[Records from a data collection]
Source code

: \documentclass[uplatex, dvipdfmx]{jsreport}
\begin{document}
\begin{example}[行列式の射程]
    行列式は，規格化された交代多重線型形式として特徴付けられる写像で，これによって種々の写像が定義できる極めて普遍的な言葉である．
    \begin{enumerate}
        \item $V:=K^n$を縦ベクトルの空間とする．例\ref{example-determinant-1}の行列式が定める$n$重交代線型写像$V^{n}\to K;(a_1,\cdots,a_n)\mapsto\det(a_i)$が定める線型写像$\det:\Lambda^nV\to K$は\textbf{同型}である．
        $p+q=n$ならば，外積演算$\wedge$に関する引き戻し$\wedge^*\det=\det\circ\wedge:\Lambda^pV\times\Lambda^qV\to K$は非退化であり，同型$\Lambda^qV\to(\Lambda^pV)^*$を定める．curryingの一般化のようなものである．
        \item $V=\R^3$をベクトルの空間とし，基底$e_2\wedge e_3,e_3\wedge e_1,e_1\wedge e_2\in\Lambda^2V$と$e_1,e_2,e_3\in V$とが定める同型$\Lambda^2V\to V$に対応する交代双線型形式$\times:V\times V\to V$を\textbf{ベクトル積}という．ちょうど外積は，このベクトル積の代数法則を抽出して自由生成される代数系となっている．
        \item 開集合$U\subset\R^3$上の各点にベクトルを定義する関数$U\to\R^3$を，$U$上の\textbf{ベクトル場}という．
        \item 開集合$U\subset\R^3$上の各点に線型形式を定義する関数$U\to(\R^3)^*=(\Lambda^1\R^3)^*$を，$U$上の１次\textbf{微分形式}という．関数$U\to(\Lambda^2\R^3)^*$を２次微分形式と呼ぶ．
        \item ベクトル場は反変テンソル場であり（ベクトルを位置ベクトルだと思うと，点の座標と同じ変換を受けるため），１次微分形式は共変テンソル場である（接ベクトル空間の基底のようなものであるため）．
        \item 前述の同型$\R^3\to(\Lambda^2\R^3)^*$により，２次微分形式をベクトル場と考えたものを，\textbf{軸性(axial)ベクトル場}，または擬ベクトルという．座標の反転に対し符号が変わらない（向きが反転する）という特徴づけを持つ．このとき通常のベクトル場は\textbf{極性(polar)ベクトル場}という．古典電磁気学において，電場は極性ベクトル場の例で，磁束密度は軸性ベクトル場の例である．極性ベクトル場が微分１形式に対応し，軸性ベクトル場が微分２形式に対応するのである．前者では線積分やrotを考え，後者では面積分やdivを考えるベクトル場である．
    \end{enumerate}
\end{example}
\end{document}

---

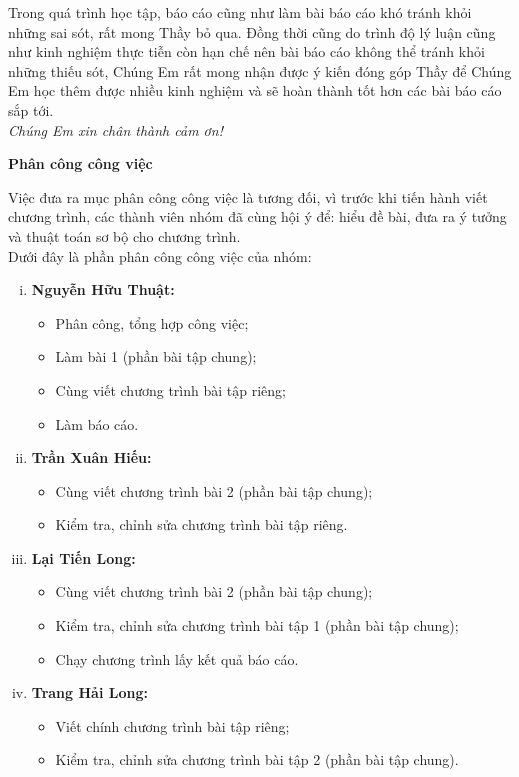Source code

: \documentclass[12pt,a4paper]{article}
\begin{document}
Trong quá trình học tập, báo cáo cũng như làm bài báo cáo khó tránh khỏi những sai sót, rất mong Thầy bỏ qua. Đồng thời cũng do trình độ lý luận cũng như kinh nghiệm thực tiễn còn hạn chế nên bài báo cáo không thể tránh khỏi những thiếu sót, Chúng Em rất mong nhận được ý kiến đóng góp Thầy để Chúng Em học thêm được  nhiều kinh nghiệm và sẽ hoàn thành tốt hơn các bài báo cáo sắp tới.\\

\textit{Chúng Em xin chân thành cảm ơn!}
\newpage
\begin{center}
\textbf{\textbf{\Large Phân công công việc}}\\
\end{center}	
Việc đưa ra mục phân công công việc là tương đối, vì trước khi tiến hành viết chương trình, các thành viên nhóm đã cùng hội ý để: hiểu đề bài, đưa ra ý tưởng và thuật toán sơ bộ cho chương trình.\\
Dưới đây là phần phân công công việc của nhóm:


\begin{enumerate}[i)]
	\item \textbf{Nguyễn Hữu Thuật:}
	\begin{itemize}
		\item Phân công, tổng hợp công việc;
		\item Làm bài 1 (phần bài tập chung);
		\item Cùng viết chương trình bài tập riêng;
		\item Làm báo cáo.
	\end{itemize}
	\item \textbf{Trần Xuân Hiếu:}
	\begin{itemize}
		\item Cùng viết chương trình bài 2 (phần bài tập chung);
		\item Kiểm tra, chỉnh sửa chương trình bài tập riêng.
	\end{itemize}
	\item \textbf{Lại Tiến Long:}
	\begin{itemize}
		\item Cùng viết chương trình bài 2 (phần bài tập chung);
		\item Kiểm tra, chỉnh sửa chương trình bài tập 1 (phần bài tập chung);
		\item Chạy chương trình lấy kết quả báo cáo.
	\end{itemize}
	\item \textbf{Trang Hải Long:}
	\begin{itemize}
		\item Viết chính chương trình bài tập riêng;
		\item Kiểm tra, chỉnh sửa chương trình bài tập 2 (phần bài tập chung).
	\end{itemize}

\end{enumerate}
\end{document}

Task to complete »
Where in the entries does the word "riêng" occur? Copy out each line that has it.

Solution below »
		\item Cùng viết chương trình bài tập riêng;
		\item Kiểm tra, chỉnh sửa chương trình bài tập riêng.
		\item Viết chính chương trình bài tập riêng;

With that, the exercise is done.